|
|
|

 |
|
It has always been thus. History is replete with stories of how status quoists and die hard conservatives have obstructed innovation and change. Ask Kerry Packer, the man responsible for changing the face of modern cricket and he will tell you just how resolute the resistance can be. We are witness now to another such period in cricketing history. Those responsible for bringing about the most dramatic and creative changes in the game - the fixers and their band of comitted players - are being pilloried for ruining the game much as Packer and those who joined his World Series in the late seventies were.

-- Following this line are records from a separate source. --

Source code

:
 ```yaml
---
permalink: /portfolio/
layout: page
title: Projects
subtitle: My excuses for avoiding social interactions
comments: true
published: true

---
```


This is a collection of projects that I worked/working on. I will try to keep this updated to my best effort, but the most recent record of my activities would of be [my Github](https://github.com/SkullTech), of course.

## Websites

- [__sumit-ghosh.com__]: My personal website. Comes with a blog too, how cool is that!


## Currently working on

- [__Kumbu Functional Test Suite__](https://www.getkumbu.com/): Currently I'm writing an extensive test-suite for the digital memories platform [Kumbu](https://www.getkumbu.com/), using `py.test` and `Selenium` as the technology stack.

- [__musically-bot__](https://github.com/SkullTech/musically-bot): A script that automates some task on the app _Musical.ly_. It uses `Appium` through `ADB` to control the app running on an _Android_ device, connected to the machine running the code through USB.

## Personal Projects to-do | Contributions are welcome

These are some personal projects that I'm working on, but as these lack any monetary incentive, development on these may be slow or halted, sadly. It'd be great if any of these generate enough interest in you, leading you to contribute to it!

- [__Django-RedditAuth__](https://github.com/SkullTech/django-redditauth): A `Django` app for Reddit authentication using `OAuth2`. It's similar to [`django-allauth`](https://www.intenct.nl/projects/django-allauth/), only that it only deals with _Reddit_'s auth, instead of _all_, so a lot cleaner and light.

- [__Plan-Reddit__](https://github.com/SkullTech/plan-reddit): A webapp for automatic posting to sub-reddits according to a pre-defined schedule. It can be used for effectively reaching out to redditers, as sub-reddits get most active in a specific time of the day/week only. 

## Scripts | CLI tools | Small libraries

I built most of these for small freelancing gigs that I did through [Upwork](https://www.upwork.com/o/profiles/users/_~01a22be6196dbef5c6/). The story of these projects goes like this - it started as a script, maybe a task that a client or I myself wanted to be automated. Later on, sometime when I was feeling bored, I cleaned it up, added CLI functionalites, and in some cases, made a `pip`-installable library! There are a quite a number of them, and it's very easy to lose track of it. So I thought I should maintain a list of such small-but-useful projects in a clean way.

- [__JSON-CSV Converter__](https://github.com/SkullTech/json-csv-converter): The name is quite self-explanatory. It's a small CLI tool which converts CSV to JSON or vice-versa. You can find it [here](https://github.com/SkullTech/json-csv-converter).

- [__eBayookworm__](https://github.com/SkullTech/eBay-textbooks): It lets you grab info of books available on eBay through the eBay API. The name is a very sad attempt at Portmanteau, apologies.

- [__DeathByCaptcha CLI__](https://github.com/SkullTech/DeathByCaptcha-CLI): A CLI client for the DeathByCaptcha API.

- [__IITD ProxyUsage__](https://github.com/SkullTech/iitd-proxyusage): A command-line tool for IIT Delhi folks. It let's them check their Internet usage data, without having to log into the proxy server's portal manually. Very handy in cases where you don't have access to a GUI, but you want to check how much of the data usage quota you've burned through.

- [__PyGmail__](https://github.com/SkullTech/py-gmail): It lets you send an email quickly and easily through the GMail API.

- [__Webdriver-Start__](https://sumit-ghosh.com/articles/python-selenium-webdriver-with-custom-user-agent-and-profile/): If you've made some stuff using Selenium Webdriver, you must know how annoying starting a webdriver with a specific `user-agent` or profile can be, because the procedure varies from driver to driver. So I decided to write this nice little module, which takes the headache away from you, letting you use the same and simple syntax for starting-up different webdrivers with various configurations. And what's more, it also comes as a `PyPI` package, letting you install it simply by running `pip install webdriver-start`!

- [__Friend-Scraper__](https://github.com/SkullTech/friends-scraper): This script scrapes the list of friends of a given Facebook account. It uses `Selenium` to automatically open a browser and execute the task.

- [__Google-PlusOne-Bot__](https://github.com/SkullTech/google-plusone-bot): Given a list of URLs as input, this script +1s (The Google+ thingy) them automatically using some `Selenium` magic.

Consider the facts dispassionately. If there is one phrase that has been used ad nauseum to characterise the game of cricket, it is "a game of glorious uncertainties". How much more have the fixers and their dedicated men added to these uncertainties and hence the glory of the game. Those with petty minds will, of course, in typically nitpicking style point out that fixing is designed to reduce rather than increase uncertainty, but they would be wrong. Fixing may indeed reduce uncertainty for those doing the fixing, but increases it for those who don't know which way the match has been fixed. If anything, one should be grateful to these selfless benefactors who are denying themselves the nailbiting climaxes to ensure that others get more of them than they otherwise would. Truly is this a world of ingratiates. In any case, what is the problem with the fixers knowing all before the event. After all, God is credited with similar insider information and not looked down upon for the same. Why discriminate against the fixers?
Consider also the addition to skills that fixing compels cricketers to make. Ask any singer which is more difficult - to sing in tune or to deliberately stay off key, and she'll tell you the latter is infinitely more difficult. And yet, a batsman who has mastered the art of hitting the ball with the edge of his bat (and an edge, at that, which is just thin enough to carry to the keeper rather than elude him and go down to the thirdman fence) is to be sneered at? Consider, in addition, the immense tactical possibilities created by fixing. In those boring unfixed games, each captain has his objectives defined in advance and also knows which are the 10 men trying to help him in the task and the 11 trying to prevent him from achieving the objective. In a fixed game, on the contrary, it is a journey of discovery for all concerned. It might, for instance, be the case in an Australia-New Zealand match that five Australians have been fixed by one bookie to throw the game, but six Kiwis have been fixed by another to let the Aussies win. Let's say Steve Waugh and Stephen Fleming are not among the 11 fixed. They do still have 10 people assisting them in their task, but neither knows which the 10 are. Does that not greatly add to the tactical skills demanded of the two skippers? Does it not also add to spectator interest? As a viewer, you don't know who is trying to do what and hence can have no clue to which of the two competing "sides" is stronger. Does that not really add to the suspense and excitement?
Why then are these messiahs of the modern era being persecuted? A rather naïve, mundane explanation could be that they are, like many other prophets ahead of their times. But a distinctly superior explanation of the facts would be that the Chawlas and Kalras of this world are, unlike the Packers, not white men. It's racialism all over again. Let us as Indians, uphold our tradition of fighting such racial prejudice.